_Task brief:_ The task calls for the lines from the start of the entries below through the line with "day and night.", given again verbatim, with every picture dropped.

[Extracted data entries]

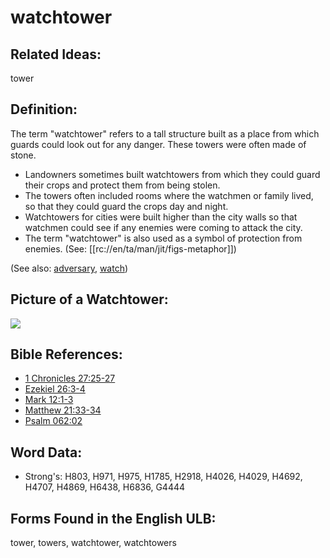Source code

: # watchtower

## Related Ideas:

tower


## Definition:

The term "watchtower" refers to a tall structure built as a place from which guards could look out for any danger. These towers were often made of stone.

* Landowners sometimes built watchtowers from which they could guard their crops and protect them from being stolen.
* The towers often included rooms where the watchmen or family lived, so that they could guard the crops day and night.
* Watchtowers for cities were built higher than the city walls so that watchmen could see if any enemies were coming to attack the city.
* The term "watchtower" is also used as a symbol of protection from enemies. (See: [[rc://en/ta/man/jit/figs-metaphor]])

(See also: [adversary](../other/adversary.md), [watch](../other/watch.md))

## Picture of a Watchtower:

<a href="https://content.bibletranslationtools.org/WycliffeAssociates/en_tw/raw/branch/master/PNGs/w/Watchtowere.png"><img src="https://content.bibletranslationtools.org/WycliffeAssociates/en_tw/raw/branch/master/PNGs/w/Watchtower.png" ></a>

## Bible References:

* [1 Chronicles 27:25-27](rc://en/tn/help/1ch/27/25)
* [Ezekiel 26:3-4](rc://en/tn/help/ezk/26/03)
* [Mark 12:1-3](rc://en/tn/help/mrk/12/01)
* [Matthew 21:33-34](rc://en/tn/help/mat/21/33)
* [Psalm 062:02](rc://en/tn/help/psa/062/02)

## Word Data:

* Strong's: H803, H971, H975, H1785, H2918, H4026, H4029, H4692, H4707, H4869, H6438, H6836, G4444

## Forms Found in the English ULB:

tower, towers, watchtower, watchtowers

_Expected answer:_
Source code

: # watchtower

## Related Ideas:

tower


## Definition:

The term "watchtower" refers to a tall structure built as a place from which guards could look out for any danger. These towers were often made of stone.

* Landowners sometimes built watchtowers from which they could guard their crops and protect them from being stolen.
* The towers often included rooms where the watchmen or family lived, so that they could guard the crops day and night.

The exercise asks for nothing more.